### [WHAT TO PRODUCE]
Each line of the data below between the one containing "# london-restaurant" and the one containing "This small study", both included, is to be repeated exactly. Please omit pictures.

────────

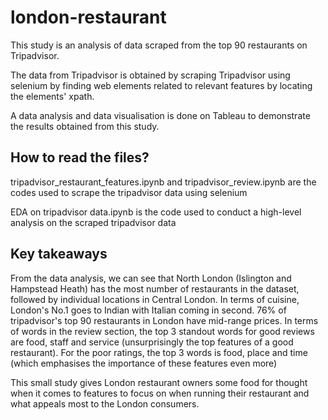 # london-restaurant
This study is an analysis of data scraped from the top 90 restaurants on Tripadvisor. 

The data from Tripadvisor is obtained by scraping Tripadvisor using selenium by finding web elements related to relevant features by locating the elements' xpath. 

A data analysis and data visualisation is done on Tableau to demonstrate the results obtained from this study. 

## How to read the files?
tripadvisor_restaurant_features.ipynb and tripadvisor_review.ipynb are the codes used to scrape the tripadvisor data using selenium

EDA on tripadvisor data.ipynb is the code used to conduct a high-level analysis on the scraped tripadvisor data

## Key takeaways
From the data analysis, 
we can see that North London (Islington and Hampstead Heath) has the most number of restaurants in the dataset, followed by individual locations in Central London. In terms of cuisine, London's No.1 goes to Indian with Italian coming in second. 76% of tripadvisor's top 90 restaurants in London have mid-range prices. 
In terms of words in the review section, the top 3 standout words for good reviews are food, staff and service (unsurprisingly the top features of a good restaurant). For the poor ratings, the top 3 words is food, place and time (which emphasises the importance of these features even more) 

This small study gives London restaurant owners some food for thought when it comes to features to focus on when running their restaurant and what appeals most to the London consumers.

────────

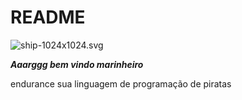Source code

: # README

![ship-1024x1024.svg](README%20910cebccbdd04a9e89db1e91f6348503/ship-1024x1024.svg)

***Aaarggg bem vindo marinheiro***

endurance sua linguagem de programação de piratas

────────

### [WRITTEN ANSWER]
 # london-restaurant
This study is an analysis of data scraped from the top 90 restaurants on Tripadvisor. 

The data from Tripadvisor is obtained by scraping Tripadvisor using selenium by finding web elements related to relevant features by locating the elements' xpath. 

A data analysis and data visualisation is done on Tableau to demonstrate the results obtained from this study. 

## How to read the files?
tripadvisor_restaurant_features.ipynb and tripadvisor_review.ipynb are the codes used to scrape the tripadvisor data using selenium

EDA on tripadvisor data.ipynb is the code used to conduct a high-level analysis on the scraped tripadvisor data

## Key takeaways
From the data analysis, 
we can see that North London (Islington and Hampstead Heath) has the most number of restaurants in the dataset, followed by individual locations in Central London. In terms of cuisine, London's No.1 goes to Indian with Italian coming in second. 76% of tripadvisor's top 90 restaurants in London have mid-range prices. 
In terms of words in the review section, the top 3 standout words for good reviews are food, staff and service (unsurprisingly the top features of a good restaurant). For the poor ratings, the top 3 words is food, place and time (which emphasises the importance of these features even more) 

This small study gives London restaurant owners some food for thought when it comes to features to focus on when running their restaurant and what appeals most to the London consumers.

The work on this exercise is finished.